#### YOUR ASSIGNMENT:
Only those lines in the data below from the line containing "install a version" through the line containing "If you ever", both included, should be restated word for word.

#### SOURCE RECORDS:
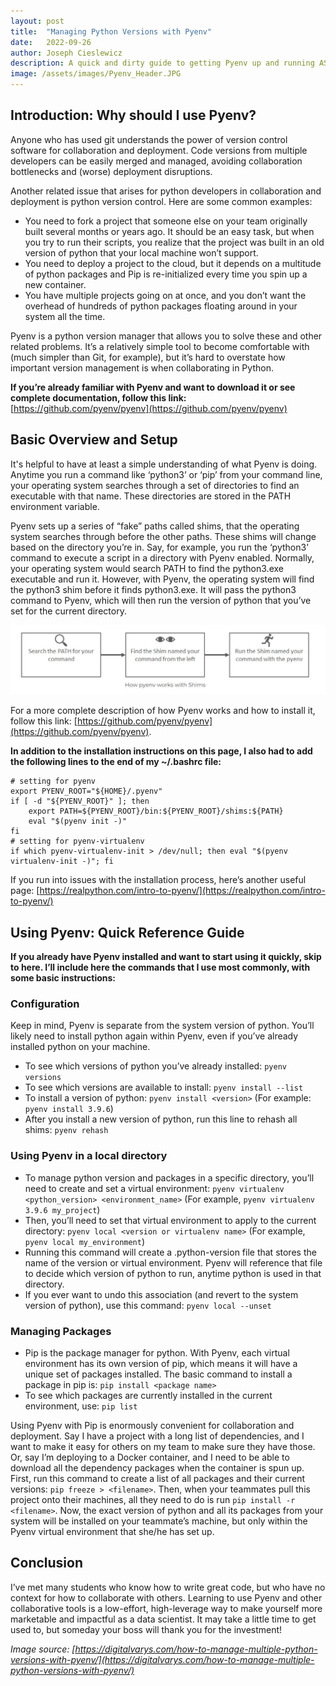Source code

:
 ```yaml
---
layout: post
title:  "Managing Python Versions with Pyenv"
date:   2022-09-26
author: Joseph Cieslewicz
description: A quick and dirty guide to getting Pyenv up and running ASAP.
image: /assets/images/Pyenv_Header.JPG
---
```


## Introduction: Why should I use Pyenv?

Anyone who has used git understands the power of version control software for collaboration and deployment. Code versions from multiple developers can be easily merged and managed, avoiding collaboration bottlenecks and (worse) deployment disruptions. 

Another related issue that arises for python developers in collaboration and deployment is python version control. Here are some common examples:
* You need to fork a project that someone else on your team originally built several months or years ago. It should be an easy task, but when you try to run their scripts, you realize that the project was built in an old version of python that your local machine won’t support.
* You need to deploy a project to the cloud, but it depends on a multitude of python packages and Pip is re-initialized every time you spin up a new container.
* You have multiple projects going on at once, and you don’t want the overhead of hundreds of python packages floating around in your system all the time.

Pyenv is a python version manager that allows you to solve these and other related problems. It’s a relatively simple tool to become comfortable with (much simpler than Git, for example), but it’s hard to overstate how important version management is when collaborating in Python.

**If you’re already familiar with Pyenv and want to download it or see complete documentation, follow this link:**
[https://github.com/pyenv/pyenv](https://github.com/pyenv/pyenv)

## Basic Overview and Setup
It's helpful to have at least a simple understanding of what Pyenv is doing. Anytime you run a command like ‘python3’ or ‘pip’ from your command line, your operating system searches through a set of directories to find an executable with that name. These directories are stored in the PATH environment variable. 

Pyenv sets up a series of “fake” paths called shims, that the operating system searches through before the other paths. These shims will change based on the directory you’re in. Say, for example, you run the ‘python3’ command to execute a script in a directory with Pyenv enabled. Normally, your operating system would search PATH to find the python3.exe executable and run it. However, with Pyenv, the operating system will find the python3 shim before it finds python3.exe. It will pass the python3 command to Pyenv, which will then run the version of python that you’ve set for the current directory.

![Shim Diagram](/assets/images/Shim_Diagram.JPG)

For a more complete description of how Pyenv works and how to install it, follow this link: [https://github.com/pyenv/pyenv](https://github.com/pyenv/pyenv).

**In addition to the installation instructions on this page, I also had to add the following lines to the end of my ~/.bashrc file:**

```
# setting for pyenv
export PYENV_ROOT="${HOME}/.pyenv"
if [ -d "${PYENV_ROOT}" ]; then
    export PATH=${PYENV_ROOT}/bin:${PYENV_ROOT}/shims:${PATH}
    eval "$(pyenv init -)"
fi
# setting for pyenv-virtualenv
if which pyenv-virtualenv-init > /dev/null; then eval "$(pyenv virtualenv-init -)"; fi
```
If you run into issues with the installation process, here’s another useful page: [https://realpython.com/intro-to-pyenv/](https://realpython.com/intro-to-pyenv/)

## Using Pyenv: Quick Reference Guide

**If you already have Pyenv installed and want to start using it quickly, skip to here. I’ll include here the commands that I use most commonly, with some basic instructions:**

### Configuration
Keep in mind, Pyenv is separate from the system version of python. You’ll likely need to install python again within Pyenv, even if you’ve already installed python on your machine.

* To see which versions of python you’ve already installed: `pyenv versions`
* To see which versions are available to install: `pyenv install --list`
* To install a version of python: `pyenv install <version>` (For example: `pyenv install 3.9.6`)
* After you install a new version of python, run this line to rehash all shims: `pyenv rehash`

### Using Pyenv in a local directory
* To manage python version and packages in a specific directory, you’ll need to create and set a virtual environment: `pyenv virtualenv <python_version> <environment_name>` (For example, `pyenv virtualenv 3.9.6 my_project`)
* Then, you’ll need to set that virtual environment to apply to the current directory: `pyenv local <version or virtualenv name>` (For example, `pyenv local my_environment`)
* Running this command will create a .python-version file that stores the name of the version or virtual environment. Pyenv will reference that file to decide which version of python to run, anytime python is used in that directory.
* If you ever want to undo this association (and revert to the system version of python), use this command: `pyenv local --unset`

### Managing Packages
* Pip is the package manager for python. With Pyenv, each virtual environment has its own version of pip, which means it will have a unique set of packages installed. The basic command to install a package in pip is: `pip install <package name>`
* To see which packages are currently installed in the current environment, use: `pip list`

Using Pyenv with Pip is enormously convenient for collaboration and deployment. Say I have a project with a long list of dependencies, and I want to make it easy for others on my team to make sure they have those. Or, say I’m deploying to a Docker container, and I need to be able to download all the dependency packages when the container is spun up. First, run this command to create a list of all packages and their current versions: `pip freeze > <filename>`. Then, when your teammates pull this project onto their machines, all they need to do is run `pip install -r <filename>`. Now, the exact version of python and all its packages from your system will be installed on your teammate’s machine, but only within the Pyenv virtual environment that she/he has set up.

## Conclusion
I’ve met many students who know how to write great code, but who have no context for how to collaborate with others. Learning to use Pyenv and other collaborative tools is a low-effort, high-leverage way to make yourself more marketable and impactful as a data scientist. It may take a little time to get used to, but someday your boss will thank you for the investment!

*Image source: [https://digitalvarys.com/how-to-manage-multiple-python-versions-with-pyenv/](https://digitalvarys.com/how-to-manage-multiple-python-versions-with-pyenv/)*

#### SOLUTION FOR THIS PROBLEM:
* To install a version of python: `pyenv install <version>` (For example: `pyenv install 3.9.6`)
* After you install a new version of python, run this line to rehash all shims: `pyenv rehash`

### Using Pyenv in a local directory
* To manage python version and packages in a specific directory, you’ll need to create and set a virtual environment: `pyenv virtualenv <python_version> <environment_name>` (For example, `pyenv virtualenv 3.9.6 my_project`)
* Then, you’ll need to set that virtual environment to apply to the current directory: `pyenv local <version or virtualenv name>` (For example, `pyenv local my_environment`)
* Running this command will create a .python-version file that stores the name of the version or virtual environment. Pyenv will reference that file to decide which version of python to run, anytime python is used in that directory.
* If you ever want to undo this association (and revert to the system version of python), use this command: `pyenv local --unset`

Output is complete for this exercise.